When mom gave you hugs she always patted you on the back, for some reason I thought this was annoying and would get mad at her for patting me on the back...dumb, right? Well, guess now who does the patting? BOTH Naomi and I! It is so sweet to feel Naomi's little hand patting me on the back, it literally makes me tear up every time because it makes me think of mom hugs. Kind of like incorporating the full circle of life, my mom and my daughter having similar traits, for anyone who does not have their mom with them any longer there is nothing more touching then when you see a bit of your mom in your daughter. What I wouldn't give to feel that hug from mom again, wrapped up and knowing that everything was always going to be alright.
Growing up, my grandma and mom were the best of friends, to the point of being really annoying in a kids perspective :) ha ha. My mom would talk to her mom at least once (most days 2 or 3 times) a day and we did the weekly grocery shopping with grandma. I guess I fully expected that one day I would grow up and get the chance to be best friends with my mom too. Unfortunately that is not how things panned out but I do have so many wonderful women in my life that have helped me grow into the person I am today.

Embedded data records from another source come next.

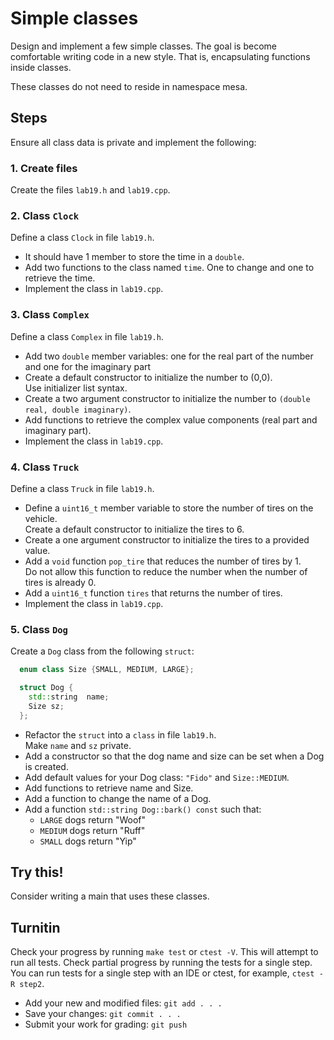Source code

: # Simple classes
Design and implement a few simple classes.
The goal is become comfortable writing code in a new style.
That is, encapsulating functions inside classes.

These classes do not need to reside in namespace mesa.

## Steps
Ensure all class data is private and implement the following:

### 1. Create files
Create the files `lab19.h` and `lab19.cpp`.

### 2. Class `Clock`
Define a class `Clock` in file `lab19.h`.
- It should have 1 member to store the time in a `double`.
- Add two functions to the class named `time`.
  One to change and one to retrieve the time.
- Implement the class in `lab19.cpp`.
### 3. Class `Complex`
Define a class `Complex` in file `lab19.h`.
- Add two `double` member variables: 
  one for the real part of the number and one for the imaginary part
- Create a default constructor to initialize the number to (0,0).  
  Use initializer list syntax.
- Create a two argument constructor to initialize the number to
  `(double real, double imaginary)`.
- Add functions to retrieve the complex value components
  (real part and imaginary part).
- Implement the class in `lab19.cpp`.
### 4. Class `Truck`
Define a class `Truck` in file `lab19.h`.
- Define a `uint16_t` member variable to store the number of tires on the vehicle.  
  Create a default constructor to initialize the tires to 6.
- Create a one argument constructor to initialize the tires to a provided value.
- Add a `void` function `pop_tire` that reduces the number of tires by 1.  
  Do not allow this function to reduce the number when the number of tires is already 0.
- Add a `uint16_t` function `tires` that returns the number of tires.
- Implement the class in `lab19.cpp`.
### 5. Class `Dog`
Create a `Dog` class from the following `struct`:

```cpp
  enum class Size {SMALL, MEDIUM, LARGE};

  struct Dog {
    std::string  name;
    Size sz;
  };
```

- Refactor the `struct` into a `class` in 
  file `lab19.h`.  
  Make `name` and `sz` private.
- Add a constructor so that the dog name and  size can be set when a Dog is created.
- Add default values for your Dog class: `"Fido"` and `Size::MEDIUM`.
- Add functions to retrieve name and Size.
- Add a function to change the name of a Dog.
- Add a function `std::string Dog::bark() const` such that:
  - `LARGE` dogs return "Woof"
  - `MEDIUM` dogs return "Ruff"
  - `SMALL` dogs return "Yip"

## Try this!
Consider writing a main that uses these classes.

## Turnitin
Check your progress by running `make test` or `ctest -V`.
This will attempt to run all tests.
Check partial progress by running the tests for a single step.
You can run tests for a single step with an IDE or ctest,
for example, `ctest -R step2`.

- Add your new and modified files: `git add . . . `
- Save your changes: `git commit . . . `
- Submit your work for grading: `git push`


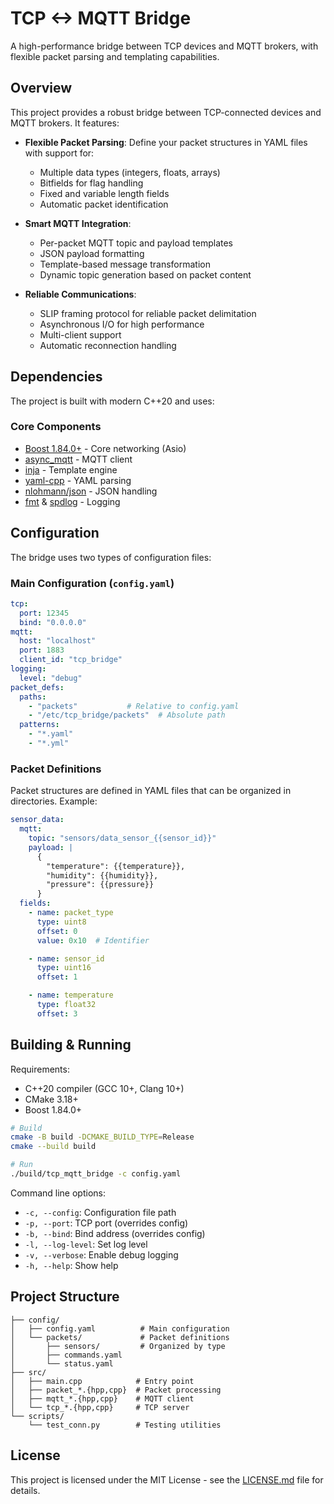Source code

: # TCP <-> MQTT Bridge

A high-performance bridge between TCP devices and MQTT brokers, with flexible packet parsing and templating capabilities.

## Overview

This project provides a robust bridge between TCP-connected devices and MQTT brokers. It features:

- **Flexible Packet Parsing**: Define your packet structures in YAML files with support for:
  - Multiple data types (integers, floats, arrays)
  - Bitfields for flag handling
  - Fixed and variable length fields
  - Automatic packet identification

- **Smart MQTT Integration**:
  - Per-packet MQTT topic and payload templates
  - JSON payload formatting
  - Template-based message transformation
  - Dynamic topic generation based on packet content

- **Reliable Communications**:
  - SLIP framing protocol for reliable packet delimitation
  - Asynchronous I/O for high performance
  - Multi-client support
  - Automatic reconnection handling

## Dependencies

The project is built with modern C++20 and uses:

### Core Components

- [Boost 1.84.0+](https://www.boost.org/) - Core networking (Asio)
- [async_mqtt](https://github.com/redboltz/async_mqtt) - MQTT client
- [inja](https://github.com/pantor/inja) - Template engine
- [yaml-cpp](https://github.com/jbeder/yaml-cpp) - YAML parsing
- [nlohmann/json](https://github.com/nlohmann/json) - JSON handling
- [fmt](https://github.com/fmtlib/fmt) & [spdlog](https://github.com/gabime/spdlog) - Logging

## Configuration

The bridge uses two types of configuration files:

### Main Configuration (`config.yaml`)

```yaml
tcp:
  port: 12345
  bind: "0.0.0.0"
mqtt:
  host: "localhost"
  port: 1883
  client_id: "tcp_bridge"
logging:
  level: "debug"
packet_defs:
  paths:
    - "packets"           # Relative to config.yaml
    - "/etc/tcp_bridge/packets"  # Absolute path
  patterns:
    - "*.yaml"
    - "*.yml"
```

### Packet Definitions

Packet structures are defined in YAML files that can be organized in directories. Example:

```yaml
sensor_data:
  mqtt:
    topic: "sensors/data_sensor_{{sensor_id}}"
    payload: |
      {
        "temperature": {{temperature}},
        "humidity": {{humidity}},
        "pressure": {{pressure}}
      }
  fields:
    - name: packet_type
      type: uint8
      offset: 0
      value: 0x10  # Identifier

    - name: sensor_id
      type: uint16
      offset: 1

    - name: temperature
      type: float32
      offset: 3
```

## Building & Running

Requirements:

- C++20 compiler (GCC 10+, Clang 10+)
- CMake 3.18+
- Boost 1.84.0+

```bash
# Build
cmake -B build -DCMAKE_BUILD_TYPE=Release
cmake --build build

# Run
./build/tcp_mqtt_bridge -c config.yaml
```

Command line options:

- `-c, --config`: Configuration file path
- `-p, --port`: TCP port (overrides config)
- `-b, --bind`: Bind address (overrides config)
- `-l, --log-level`: Set log level
- `-v, --verbose`: Enable debug logging
- `-h, --help`: Show help

## Project Structure

```plaintext
├── config/
│   ├── config.yaml          # Main configuration
│   └── packets/             # Packet definitions
│       ├── sensors/         # Organized by type
│       ├── commands.yaml
│       └── status.yaml
├── src/
│   ├── main.cpp            # Entry point
│   ├── packet_*.{hpp,cpp}  # Packet processing
│   ├── mqtt_*.{hpp,cpp}    # MQTT client
│   └── tcp_*.{hpp,cpp}     # TCP server
└── scripts/
    └── test_conn.py        # Testing utilities
```

## License

This project is licensed under the MIT License - see the [LICENSE.md](LICENSE.md) file for details.
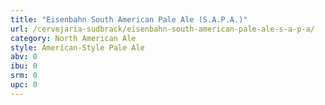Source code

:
 ```yaml
---
title: "Eisenbahn South American Pale Ale (S.A.P.A.)"
url: /cervejaria-sudbrack/eisenbahn-south-american-pale-ale-s-a-p-a/
category: North American Ale
style: American-Style Pale Ale
abv: 0
ibu: 0
srm: 0
upc: 0
---
```



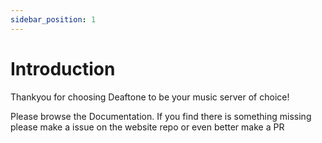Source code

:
 ```yaml
---
sidebar_position: 1
---
```


# Introduction

Thankyou for choosing Deaftone to be your music server of choice!

Please browse the Documentation. If you find there is something missing please make a issue on the website repo or even better make a PR

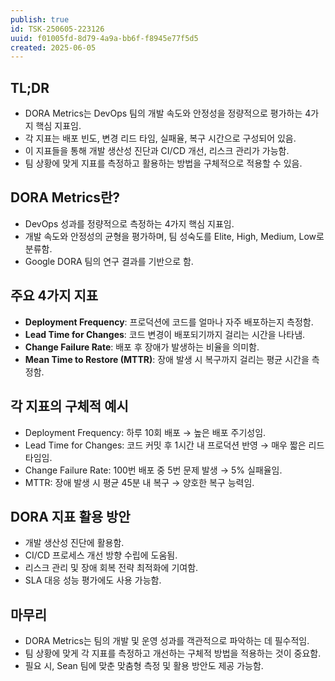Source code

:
 ```yaml
---
publish: true
id: TSK-250605-223126
uuid: f01005fd-8d79-4a9a-bb6f-f8945e77f5d5
created: 2025-06-05
---
```


## TL;DR

- DORA Metrics는 DevOps 팀의 개발 속도와 안정성을 정량적으로 평가하는 4가지 핵심 지표임.  
- 각 지표는 배포 빈도, 변경 리드 타임, 실패율, 복구 시간으로 구성되어 있음.  
- 이 지표들을 통해 개발 생산성 진단과 CI/CD 개선, 리스크 관리가 가능함.  
- 팀 상황에 맞게 지표를 측정하고 활용하는 방법을 구체적으로 적용할 수 있음.

## DORA Metrics란?

- DevOps 성과를 정량적으로 측정하는 4가지 핵심 지표임.  
- 개발 속도와 안정성의 균형을 평가하며, 팀 성숙도를 Elite, High, Medium, Low로 분류함.  
- Google DORA 팀의 연구 결과를 기반으로 함.

## 주요 4가지 지표

- **Deployment Frequency**: 프로덕션에 코드를 얼마나 자주 배포하는지 측정함.  
- **Lead Time for Changes**: 코드 변경이 배포되기까지 걸리는 시간을 나타냄.  
- **Change Failure Rate**: 배포 후 장애가 발생하는 비율을 의미함.  
- **Mean Time to Restore (MTTR)**: 장애 발생 시 복구까지 걸리는 평균 시간을 측정함.

## 각 지표의 구체적 예시

- Deployment Frequency: 하루 10회 배포 → 높은 배포 주기성임.  
- Lead Time for Changes: 코드 커밋 후 1시간 내 프로덕션 반영 → 매우 짧은 리드 타임임.  
- Change Failure Rate: 100번 배포 중 5번 문제 발생 → 5% 실패율임.  
- MTTR: 장애 발생 시 평균 45분 내 복구 → 양호한 복구 능력임.

## DORA 지표 활용 방안

- 개발 생산성 진단에 활용함.  
- CI/CD 프로세스 개선 방향 수립에 도움됨.  
- 리스크 관리 및 장애 회복 전략 최적화에 기여함.  
- SLA 대응 성능 평가에도 사용 가능함.

## 마무리

- DORA Metrics는 팀의 개발 및 운영 성과를 객관적으로 파악하는 데 필수적임.  
- 팀 상황에 맞게 각 지표를 측정하고 개선하는 구체적 방법을 적용하는 것이 중요함.  
- 필요 시, Sean 팀에 맞춘 맞춤형 측정 및 활용 방안도 제공 가능함.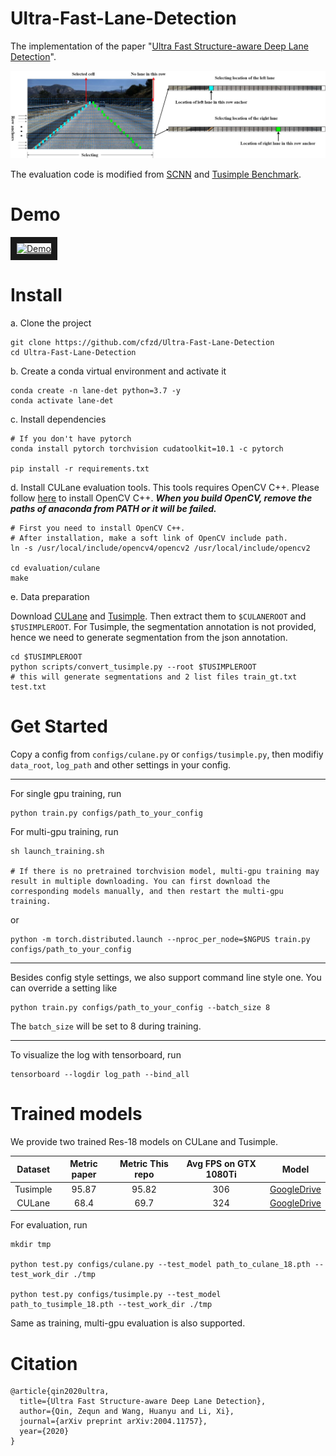 # Ultra-Fast-Lane-Detection
The implementation of the paper "[Ultra Fast Structure-aware Deep Lane Detection](https://arxiv.org/abs/2004.11757)".

![alt text](vis.jpg "vis")

The evaluation code is modified from [SCNN](https://github.com/XingangPan/SCNN) and [Tusimple Benchmark](https://github.com/TuSimple/tusimple-benchmark).

# Demo 
<a href="http://www.youtube.com/watch?feature=player_embedded&v=lnFbAG3GBN4
" target="_blank"><img src="http://img.youtube.com/vi/lnFbAG3GBN4/0.jpg" 
alt="Demo" width="240" height="180" border="10" /></a>


# Install

a. Clone the project

```
git clone https://github.com/cfzd/Ultra-Fast-Lane-Detection
cd Ultra-Fast-Lane-Detection
```

b. Create a conda virtual environment and activate it

```
conda create -n lane-det python=3.7 -y
conda activate lane-det
```

c. Install dependencies

```
# If you don't have pytorch
conda install pytorch torchvision cudatoolkit=10.1 -c pytorch 

pip install -r requirements.txt
```

d. Install CULane evaluation tools. This tools requires OpenCV C++. Please follow [here](https://docs.opencv.org/master/d7/d9f/tutorial_linux_install.html) to install OpenCV C++. ***When you build OpenCV, remove the paths of anaconda from PATH or it will be failed.***

```
# First you need to install OpenCV C++. 
# After installation, make a soft link of OpenCV include path.
ln -s /usr/local/include/opencv4/opencv2 /usr/local/include/opencv2

cd evaluation/culane
make
```

e. Data preparation

Download [CULane](https://xingangpan.github.io/projects/CULane.html) and [Tusimple](https://github.com/TuSimple/tusimple-benchmark/issues/3). Then extract them to `$CULANEROOT` and `$TUSIMPLEROOT`. For Tusimple, the segmentation annotation is not provided, hence we need to generate segmentation from the json annotation. 

```
cd $TUSIMPLEROOT
python scripts/convert_tusimple.py --root $TUSIMPLEROOT
# this will generate segmentations and 2 list files train_gt.txt test.txt
```

# Get Started
Copy a config from ```configs/culane.py``` or ```configs/tusimple.py```, then
modifiy ```data_root```, ```log_path``` and other settings in your config.

***

For single gpu training, run
```
python train.py configs/path_to_your_config
```
For multi-gpu training, run
```
sh launch_training.sh

# If there is no pretrained torchvision model, multi-gpu training may result in multiple downloading. You can first download the corresponding models manually, and then restart the multi-gpu training.
```
or
```
python -m torch.distributed.launch --nproc_per_node=$NGPUS train.py configs/path_to_your_config
```

***

Besides config style settings, we also support command line style one. You can override a setting like
```
python train.py configs/path_to_your_config --batch_size 8
```
The ```batch_size``` will be set to 8 during training.

***

To visualize the log with tensorboard, run

```
tensorboard --logdir log_path --bind_all
```

# Trained models
We provide two trained Res-18 models on CULane and Tusimple.

|  Dataset | Metric paper | Metric This repo | Avg FPS on GTX 1080Ti |    Model    |
|:--------:|:------------:|:----------------:|:-------------------:|:-----------:|
| Tusimple |     95.87    |       95.82      |         306         | [GoogleDrive](https://drive.google.com/file/d/1WCYyur5ZaWczH15ecmeDowrW30xcLrCn/view?usp=sharing) |
|  CULane  |     68.4     |       69.7       |         324         | [GoogleDrive](https://drive.google.com/file/d/1zXBRTw50WOzvUp6XKsi8Zrk3MUC3uFuq/view?usp=sharing) |

For evaluation, run
```
mkdir tmp

python test.py configs/culane.py --test_model path_to_culane_18.pth --test_work_dir ./tmp

python test.py configs/tusimple.py --test_model path_to_tusimple_18.pth --test_work_dir ./tmp
```

Same as training, multi-gpu evaluation is also supported.

# Citation

```
@article{qin2020ultra,
  title={Ultra Fast Structure-aware Deep Lane Detection},
  author={Qin, Zequn and Wang, Huanyu and Li, Xi},
  journal={arXiv preprint arXiv:2004.11757},
  year={2020}
}
```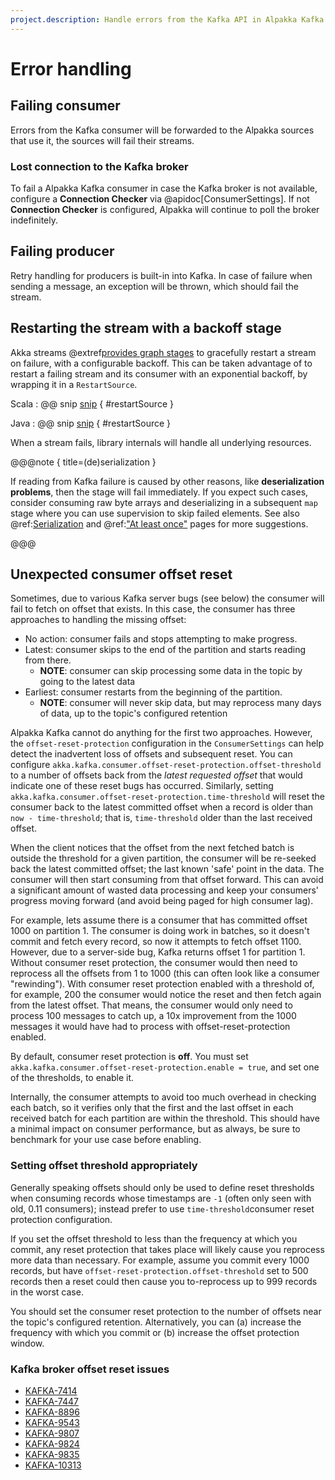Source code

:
 ```yaml
---
project.description: Handle errors from the Kafka API in Alpakka Kafka.
---
```

# Error handling

## Failing consumer

Errors from the Kafka consumer will be forwarded to the Alpakka sources that use it, the sources will fail their streams.

### Lost connection to the Kafka broker

To fail a Alpakka Kafka consumer in case the Kafka broker is not available, configure a **Connection Checker** via @apidoc[ConsumerSettings]. If not **Connection Checker** is configured, Alpakka will continue to poll the broker indefinitely.


## Failing producer

Retry handling for producers is built-in into Kafka. In case of failure when sending a message, an exception will be thrown, which should fail the stream. 

## Restarting the stream with a backoff stage

Akka streams @extref[provides graph stages](akka:stream/stream-error.html#delayed-restarts-with-a-backoff-stage)
to gracefully restart a stream on failure, with a configurable backoff. This can be taken advantage of to restart a failing stream and its consumer with an exponential backoff, by wrapping it in a `RestartSource`.

Scala
: @@ snip [snip](/tests/src/test/scala/docs/scaladsl/ConsumerExample.scala) { #restartSource }

Java
: @@ snip [snip](/tests/src/test/java/docs/javadsl/ConsumerExampleTest.java) { #restartSource }

When a stream fails, library internals will handle all underlying resources.

@@@note { title=(de)serialization }

If reading from Kafka failure is caused by other reasons, like **deserialization problems**, then the stage will fail immediately. If you expect such cases, consider
consuming raw byte arrays and deserializing in a subsequent `map` stage where you can use supervision to skip failed elements. See also @ref:[Serialization](serialization.md) and @ref:["At least once"](atleastonce.md) pages for more suggestions.

@@@

## Unexpected consumer offset reset

Sometimes, due to various Kafka server bugs (see below) the consumer will fail to fetch on offset that
 exists. In this case, the consumer has three approaches to handling the missing offset:
 
  * No action: consumer fails and stops attempting to make progress.
  * Latest: consumer skips to the end of the partition and starts reading from there. 
    - **NOTE**: consumer can skip processing some data in the topic by going to the latest data
  * Earliest: consumer restarts from the beginning of the partition.
    - **NOTE**: consumer will never skip data, but may reprocess many days of data, up to the topic's configured
   retention

Alpakka Kafka cannot do anything for the first two approaches. However, the `offset-reset-protection` configuration in
 the `ConsumerSettings` can help detect the inadvertent loss of offsets and subsequent reset. You can configure 
`akka.kafka.consumer.offset-reset-protection.offset-threshold` to a number of offsets back from the _latest requested
 offset_ that would indicate one of these reset bugs has occurred. Similarly, setting 
`akka.kafka.consumer.offset-reset-protection.time-threshold` will reset the consumer back to the latest committed offset
 when a record is older than `now - time-threshold`; that is, `time-threshold` older than the last received offset.

When the client notices that the offset from the next fetched batch is outside the threshold for a given partition, the
consumer will be re-seeked back the latest committed offset; the last known 'safe' point in the data. The consumer will
then start consuming from that offset forward. This can avoid a significant amount of wasted data processing and keep
 your consumers' progress moving forward (and avoid being paged for high consumer lag).

For example, lets assume there is a consumer that has committed offset 1000 on partition 1. The consumer is doing
work in batches, so it doesn't commit and fetch every record, so now it attempts to fetch offset 1100. However, due
to a server-side bug, Kafka returns offset 1 for partition 1. Without consumer reset protection, the consumer
 would then need to reprocess all the offsets from 1 to 1000 (this can often look like a consumer "rewinding"). With 
consumer reset protection enabled with a threshold of, for example, 200 the consumer would notice the reset and then
fetch again from the latest offset. That means, the consumer would only need to process 100 messages to catch up, a
10x improvement from the 1000 messages it would have had to process with offset-reset-protection enabled.

By default, consumer reset protection is **off**. You must set 
`akka.kafka.consumer.offset-reset-protection.enable = true`, and set one of the thresholds, to enable it.

Internally, the consumer attempts to avoid too much overhead in checking each batch, so it verifies only that the first
and the last offset in each received batch for each partition are within the threshold. This should have a minimal
impact on consumer performance, but as always, be sure to benchmark for your use case before enabling. 

### Setting offset threshold appropriately

Generally speaking offsets should only be used to define reset thresholds when consuming records whose timestamps are
 `-1` (often only seen with old, 0.11 consumers); instead prefer to use `time-threshold`consumer reset protection
 configuration. 

If you set the offset threshold to less than the frequency at which you commit, any reset protection that takes
place will likely cause you reprocess more data than necessary. For example, assume you commit every 1000 records, but
have `offset-reset-protection.offset-threshold` set to 500 records then a reset could then cause you to-reprocess up to
999 records in the worst case. 

You should set the consumer reset protection to the number of offsets near the topic's configured retention. 
Alternatively, you can  (a) increase the frequency with which you commit or (b) increase the offset protection window.

### Kafka broker offset reset issues

 * [KAFKA-7414](https://issues.apache.org/jira/browse/KAFKA-7414)
 * [KAFKA-7447](https://issues.apache.org/jira/browse/KAFKA-7447)
 * [KAFKA-8896](https://issues.apache.org/jira/browse/KAFKA-8896)
 * [KAFKA-9543](https://issues.apache.org/jira/browse/KAFKA-9543)
 * [KAFKA-9807](https://issues.apache.org/jira/browse/KAFKA-9807)
 * [KAFKA-9824](https://issues.apache.org/jira/browse/KAFKA-9824)
 * [KAFKA-9835](https://issues.apache.org/jira/browse/KAFKA-9835)
 * [KAFKA-10313](https://issues.apache.org/jira/browse/KAFKA-10313)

I have been blessed with so many strong and wonderful influences it makes me realize while I may be missing a big influence in my life I have a great support system that teaches me to adapt and grow every day.
There are so many traits that I hope to carry on from my mom with Naomi, the making everyday things fun, the support, love and care that she always made each of us and our friends feel. Our home was always open to anyone who needed a place to stay or a someone to listen and care.
I keep a framed picture of my mom on my dresser and Naomi takes it down from time to time, one day she took it off my dresser (I was already at work) and was talking to the picture of my mom, Ryan - being the sweet man he is - told Naomi that that was her grandma in heaven and that she watches over us. Naomi just kept chattering away to her.
I think it is an extremely important thing to let Naomi know about who was in our lives in the past with keeping a good balance of savoring who is here with us now and looking forward to who we will meet in our future. Appreciate every moment you have because they are all precious, it is true that you will be given challenges in life but try to rise above it and value the many blessings that God has presented in your lives.
To my mom, I love you and miss you more that I have words to express. To my daughter, I love you more than I thought my heart could feel and I look forward to many adventures with you. To all of the other amazing women in my life, thank you for being a part of the journey and much love to you all.